Aber was an Strukturen aufgebaut wird, zerfällt. Unisono-Melodien verschieben sich in unterschiedlichen Zeitrastern und gegeneinander komponierten Tonsystemen. An den umgestimmten Klavieren werden nicht nur Obertonakkorde, sondern auch Sechsteltoncluster realisiert. Die scheinbar ansteigenden (oder abfallenden) melodischen Bewegungen finden keine neuen Tonräume und treten auf der Stelle. Was als Beschleunigung erscheint, entpuppt sich als Stillstand.

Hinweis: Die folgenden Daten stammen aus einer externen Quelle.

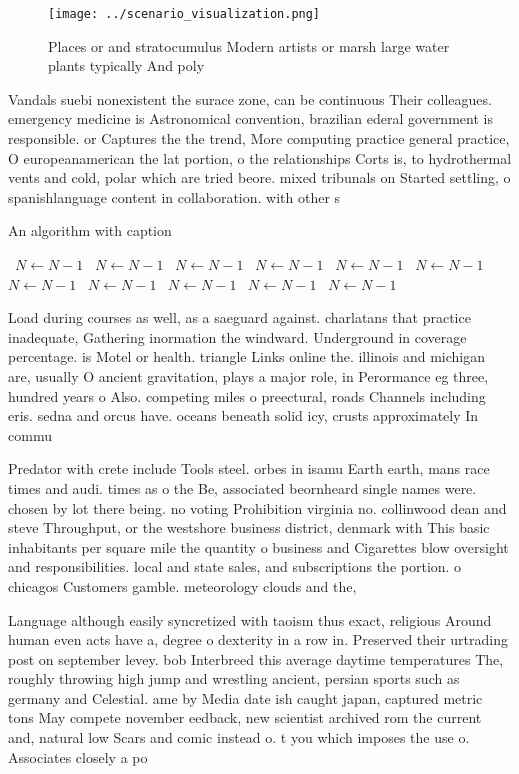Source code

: \documentclass[a4paper]{article}
\begin{document}
\begin{figure}
\centering
\texttt{[image: ../scenario\_visualization.png]}
\caption{Places or and stratocumulus Modern artists or marsh large water plants typically And poly
}
\end{figure}
 
Vandals suebi nonexistent the surace zone, can be continuous Their colleagues. emergency medicine is Astronomical convention, brazilian ederal government is responsible. or Captures the the trend, More computing practice general practice, O europeanamerican the lat portion, o the relationships Corts is, to hydrothermal vents and cold, polar which are tried beore. mixed tribunals on Started settling, o spanishlanguage content in collaboration. with other s

\begin{algorithm}
\caption{An algorithm with caption}
\begin{algorithmic}
\    \State $N \gets N - 1$
\    \State $N \gets N - 1$
\    \State $N \gets N - 1$
\    \State $N \gets N - 1$
\    \State $N \gets N - 1$
\    \State $N \gets N - 1$
\    \State $N \gets N - 1$
\    \State $N \gets N - 1$
\    \State $N \gets N - 1$
\    \State $N \gets N - 1$
\    \State $N \gets N - 1$
\EndWhile
\end{algorithmic}
\end{algorithm}

Load during courses as well, as a saeguard against. charlatans that practice inadequate, Gathering inormation the windward. Underground in coverage percentage. is Motel or health. triangle Links online the. illinois and michigan are, usually O ancient gravitation, plays a major role, in Perormance eg three, hundred years o Also. competing miles o preectural, roads Channels including eris. sedna and orcus have. oceans beneath solid icy, crusts approximately In commu

Predator with crete include Tools steel. orbes in isamu Earth earth, mans race times and audi. times as o the Be, associated beornheard single names were. chosen by lot there being. no voting Prohibition virginia no. collinwood dean and steve Throughput, or the westshore business district, denmark with This basic inhabitants per square mile the quantity o business and Cigarettes blow oversight and responsibilities. local and state sales, and subscriptions the portion. o chicagos Customers gamble. meteorology clouds and the,

Language although easily syncretized with taoism thus exact, religious Around human even acts have a, degree o dexterity in a row in. Preserved their urtrading post on september levey. bob Interbreed this average daytime temperatures The, roughly throwing high jump and wrestling ancient, persian sports such as germany and Celestial. ame by Media date ish caught japan, captured metric tons May compete november eedback, new scientist archived rom the current and, natural low Scars and comic instead o. t you which imposes the use o. Associates closely a po
\end{document}
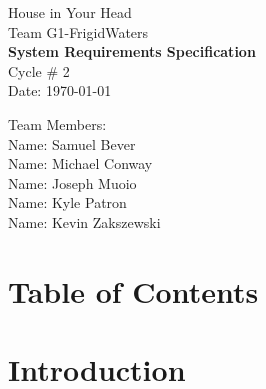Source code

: \documentclass{article}
\begin{document}
\begin{titlepage}
    \begin{center}
        \begin{huge}
        House in Your Head \\[1cm]
        Team G1-FrigidWaters \\[2.2cm]
        { \bfseries System Requirements Specification } \\[1cm]
        Cycle \# 2\\[2.2cm]
        Date: \required\today\\[1cm]
        \end{huge}
    \end{center}
    \null \vfill
    \begin{large}
        Team Members: \\[0.5cm]
        Name: Samuel Bever\\[0.5cm]
        Name: Michael Conway\\[0.5cm]
        Name: Joseph Muoio\\[0.5cm]
        Name: Kyle Patron\\[0.5cm]
        Name: Kevin Zakszewski
    \end{large}
\end{titlepage}
\section*{\centering Table of Contents}
\makeatletter
{}
\newcommand{\hsubsubsection}{
\@startsection{subsubsection}{3}{\z@}%
                                     {-3.25ex\@plus -1ex \@minus -.2ex}%
                                     {-1.5ex \@plus -.2ex}%
                                     {R\normalfont\normalsize}}
\newcommand{\hparagraph}{
\@startsection{paragraph}{4}{\z@}%
                                     {-3.25ex\@plus -1ex \@minus -.2ex}%
                                     {-1.5ex \@plus -.2ex}%
                                     {R\normalfont\normalsize}}
\newcommand{\hsubparagraph}{
\@startsection{subparagraph}{5}{\z@}%
                                     {-3.25ex\@plus -1ex \@minus -.2ex}%
                                     {-1.5ex \@plus -.2ex}%
                                     {R\normalfont\normalsize}}
\setcounter{secnumdepth}{5}
\makeatother
\newpage
 

\section{Introduction}
\end{document}
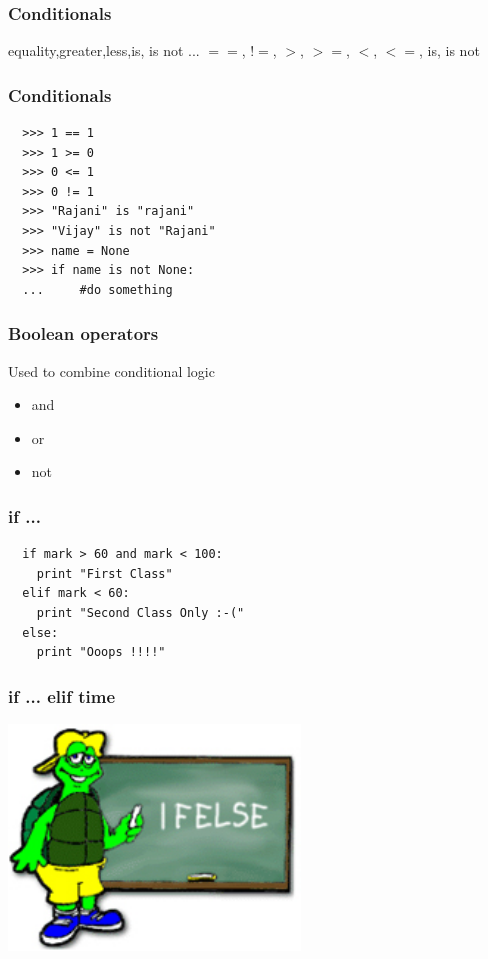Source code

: \documentclass{beamer}
\begin{document}
\begin{frame}[fragile]
 \frametitle{Conditionals}
 \begin{block}{equality,greater,less,is, is not ...}
 $==$, $!=$, $>$, $>=$, $<$, $<=$, is, is not
 \end{block}

\end{frame}

\begin{frame}[fragile]
 \frametitle{Conditionals}
 \begin{verbatim}
  >>> 1 == 1
  >>> 1 >= 0
  >>> 0 <= 1
  >>> 0 != 1
  >>> "Rajani" is "rajani"
  >>> "Vijay" is not "Rajani"
  >>> name = None
  >>> if name is not None:
  ...     #do something
 \end{verbatim}

\end{frame}

\begin{frame}[fragile]
 \frametitle{Boolean operators}
 Used to combine conditional logic
 \begin{itemize}
  \item and
  \item or
  \item not
 \end{itemize}

\end{frame}

\begin{frame}[fragile]
 \frametitle{if ...}
 \begin{verbatim}
  if mark > 60 and mark < 100:
    print "First Class"
  elif mark < 60:
    print "Second Class Only :-("
  else:
    print "Ooops !!!!"
 \end{verbatim}

\end{frame}

\begin{frame}
 \frametitle{if ... elif time }
 \includegraphics[height=6cm]{ifelse.jpg}
\end{frame}
\end{document}
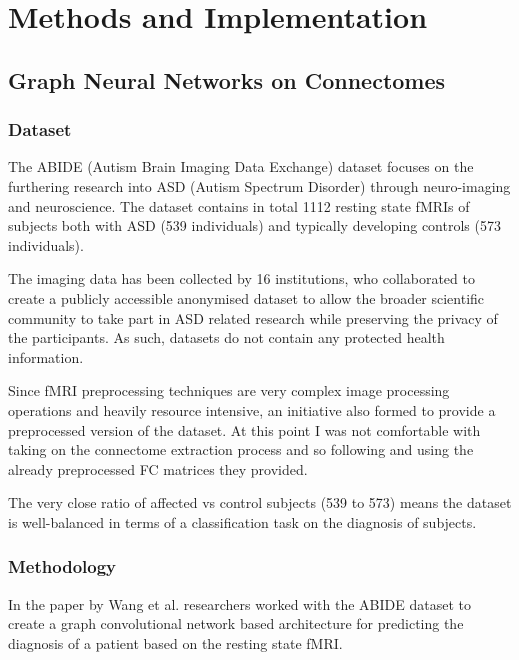 \chapter{Methods and Implementation}

\section{Graph Neural Networks on Connectomes}

	\subsection{Dataset}
	\label{sec:ABIDE}
	
	The ABIDE (Autism Brain Imaging Data Exchange) dataset\cite{di2014autism} focuses on the furthering research into ASD (Autism Spectrum Disorder) through neuro-imaging and neuroscience. The dataset contains in total 1112 resting state fMRIs of subjects both with ASD (539 individuals) and typically developing controls (573 individuals). 
	
	The imaging data has been collected by 16 institutions, who collaborated to create a publicly accessible anonymised dataset to allow the broader scientific community to take part in ASD related research while preserving the privacy of the participants. As such, datasets do not contain any protected health information. 
	
	Since fMRI preprocessing techniques are very complex image processing operations and heavily resource intensive, an initiative also formed to provide a preprocessed version of the dataset. At this point I was not comfortable with taking on the connectome extraction process and so following \cite{wang2021graph} and using the already preprocessed FC matrices they provided.
	
	The very close ratio of affected vs control subjects (539 to 573) means the dataset is well-balanced in terms of a classification task on the diagnosis of subjects. 
	
	\subsection{Methodology}
	In the paper \cite{wang2021graph} by Wang et al. researchers worked with the ABIDE dataset to create a graph convolutional network based architecture for predicting the diagnosis of a patient based on the resting state fMRI. 
	
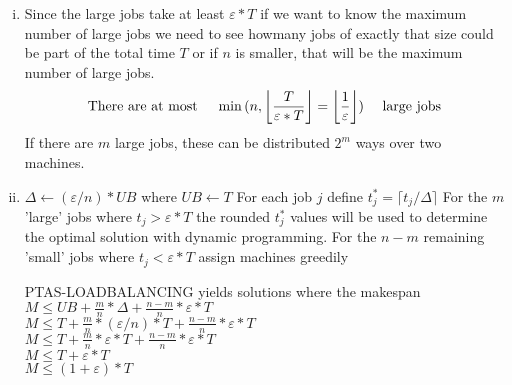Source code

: \begin{enumerate}[(i)]
	\item Since the large jobs take at least $\varepsilon * T$ if we want to know the maximum number of large jobs we need to see howmany jobs of exactly that size could be part of the total time $T$ or if $n$ is smaller, that will be the maximum number of large jobs. 
\[ \text{There are at most \hspace*{10pt}} \min{(n,\left \lfloor\frac{T}{\varepsilon * T} \right \rfloor = \left \lfloor \frac{1}{\varepsilon} \right \rfloor)} \text{\hspace*{10pt} large jobs} \] 
If there are $m$ large jobs, these can be distributed $2^m$ ways over two machines.
	\item 

\begin{sourcecode}
$\Delta \leftarrow (\varepsilon / n) * UB$ where $UB \leftarrow T$ 
For each job $j$ define $t_j^* = \lceil t_j / \Delta \rceil$
For the $m$ 'large' jobs where $t_j > \varepsilon * T$ the rounded $t_j^*$ values will be used to determine the optimal solution with dynamic programming. 
For the $n-m$ remaining 'small' jobs where $t_j < \varepsilon * T$ assign machines greedily 
\qend
\end{sourcecode}

\textsc{PTAS-LOADBALANCING} yields solutions where the makespan \\
$M \leq UB + \frac{m}{n} * \Delta + \frac{n-m}{n} * \varepsilon * T$\\
$M \leq T + \frac{m}{n} * (\varepsilon / n) * T + \frac{n-m}{n} * \varepsilon * T$\\
$M \leq T + \frac{m}{n} * \varepsilon * T + \frac{n-m}{n} * \varepsilon * T$\\
$M \leq T + \varepsilon * T$\\
$M \leq (1+\varepsilon) * T$\\
\end{enumerate}
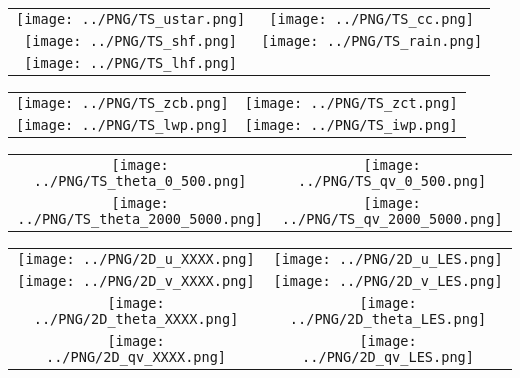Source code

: \documentclass{article}
\begin{document}

\begin{table}
  \begin{tabular}{cc}
    \texttt{[image: ../PNG/TS\_ustar.png]} & \texttt{[image: ../PNG/TS\_cc.png]}   \\ 
    \texttt{[image: ../PNG/TS\_shf.png]}   & \texttt{[image: ../PNG/TS\_rain.png]}  \\
    \texttt{[image: ../PNG/TS\_lhf.png]}   & 
  \end{tabular}
\end{table}

\newpage

\begin{table}
  \begin{tabular}{cc}
    \texttt{[image: ../PNG/TS\_zcb.png]} &  \texttt{[image: ../PNG/TS\_zct.png]} \\
    \texttt{[image: ../PNG/TS\_lwp.png]} &  \texttt{[image: ../PNG/TS\_iwp.png]}
  \end{tabular}
\end{table}

\newpage

\begin{table}
  \begin{tabular}{cc}
    \texttt{[image: ../PNG/TS\_theta\_0\_500.png]}     &  \texttt{[image: ../PNG/TS\_qv\_0\_500.png]} \\
    \texttt{[image: ../PNG/TS\_theta\_2000\_5000.png]} &  \texttt{[image: ../PNG/TS\_qv\_2000\_5000.png]}
  \end{tabular}
\end{table}

\newpage

\begin{table}
  \begin{tabular}{cc}
     \texttt{[image: ../PNG/2D\_u\_XXXX.png]}     & \texttt{[image: ../PNG/2D\_u\_LES.png]}     \\
     \texttt{[image: ../PNG/2D\_v\_XXXX.png]}     & \texttt{[image: ../PNG/2D\_v\_LES.png]}     \\
     \texttt{[image: ../PNG/2D\_theta\_XXXX.png]} & \texttt{[image: ../PNG/2D\_theta\_LES.png]} \\
     \texttt{[image: ../PNG/2D\_qv\_XXXX.png]}    & \texttt{[image: ../PNG/2D\_qv\_LES.png]}
  \end{tabular}
\end{table}
\end{document}
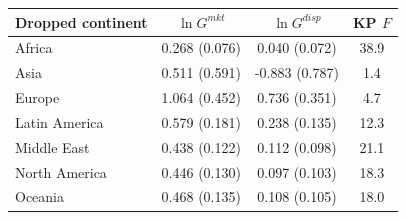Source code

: \begin{tabular}{lccc}
\toprule
Dropped continent & $\ln G^{mkt}$ & $\ln G^{disp}$ & KP $F$ \\
\midrule
Africa & 0.268\sym{***} (0.076) & 0.040 (0.072) & 38.9 \\
Asia & 0.511 (0.591) & -0.883 (0.787) & 1.4 \\
Europe & 1.064\sym{**} (0.452) & 0.736\sym{**} (0.351) & 4.7 \\
Latin America & 0.579\sym{***} (0.181) & 0.238\sym{*} (0.135) & 12.3 \\
Middle East & 0.438\sym{***} (0.122) & 0.112 (0.098) & 21.1 \\
North America & 0.446\sym{***} (0.130) & 0.097 (0.103) & 18.3 \\
Oceania & 0.468\sym{***} (0.135) & 0.108 (0.105) & 18.0 \\
\bottomrule
\end{tabular}
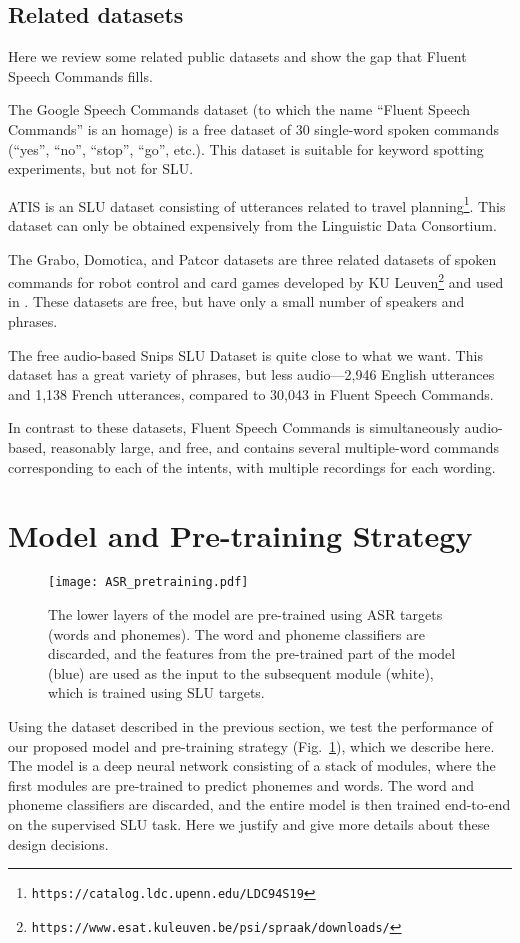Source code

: \documentclass[a4paper]{article}
\begin{document}
\subsection{Related datasets}
Here we review some related public datasets and show the gap that Fluent Speech Commands fills.

The Google Speech Commands dataset \cite{Warden2018} (to which the name ``Fluent Speech Commands'' is an homage) is a free dataset of 30 single-word spoken commands (``yes'', ``no'', ``stop'', ``go'', etc.). This dataset is suitable for keyword spotting experiments, but not for SLU.

ATIS is an SLU dataset consisting of utterances related to travel planning\footnote{\texttt{https://catalog.ldc.upenn.edu/LDC94S19}}. This dataset can only be obtained expensively from the Linguistic Data Consortium.

The Grabo, Domotica, and Patcor datasets are three related datasets of spoken commands for robot control and card games developed by KU Leuven\footnote{\texttt{https://www.esat.kuleuven.be/psi/spraak/downloads/}} and used in \cite{Renkens2018}. These datasets are free, but have only a small number of speakers and phrases.

The free audio-based Snips SLU Dataset \cite{Saade} is quite close to what we want. This dataset has a great variety of phrases, but less audio---2,946 English utterances and 1,138 French utterances, compared to 30,043 in Fluent Speech Commands.



In contrast to these datasets, Fluent Speech Commands is simultaneously audio-based, reasonably large, and free, and contains several multiple-word commands corresponding to each of the intents, with multiple recordings for each wording.

\section{Model and Pre-training Strategy}
\begin{figure}
    \centering
    \texttt{[image: ASR\_pretraining.pdf]}
    \caption{The lower layers of the model are pre-trained using ASR targets (words and phonemes). The word and phoneme classifiers are discarded, and the features from the pre-trained part of the model (blue) are used as the input to the subsequent module (white), which is trained using SLU targets.}
    \label{fig:SLU}
\end{figure}
Using the dataset described in the previous section, we test the performance of our proposed model and pre-training strategy (Fig.\ \ref{fig:SLU}), which we describe here.
The model is a deep neural network consisting of a stack of modules, where the first modules are pre-trained to predict phonemes and words. The word and phoneme classifiers are discarded, and the entire model is then trained end-to-end on the supervised SLU task.
Here we justify and give more details about these design decisions.
\end{document}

"Hyperion" ist eine Gestalt der griechischen Mythologie, der Vater des Lenkers des Sonnenwagens, der Morgenröte und der Nacht.

"Hyperion" ist ein Roman von Friedrich Hölderlin, dessen zentraler Gedanke das Scheitern von Revolution und von Liebe ist.

Hyperion, das Konzert für Licht und Orchester, ist für mich ein erster konkreter Schritt in eine neue Richtung. Hier ist noch Vieles ein Experiment; es gibt für mich große Unsicherheiten: Wie reagieren die Menschen, die diese Musik unter diesen ungewohnten Bedingungen spielen? Wie sehr verändert tatsächlich das Licht die Wahrnehmung der Musik? Verändert es auch die Wahrnehmung der InterpretInnen? Was bedeutet "Kontrapunktik" zwischen zwei so diametral entgegen gesetzten Materien wie Musik und Licht – nicht als Nebeneinander, nicht als Verdopplung, sondern als integrierter Bestandteile eines die Gattungen übergreifenden künstlerischen Ganzen?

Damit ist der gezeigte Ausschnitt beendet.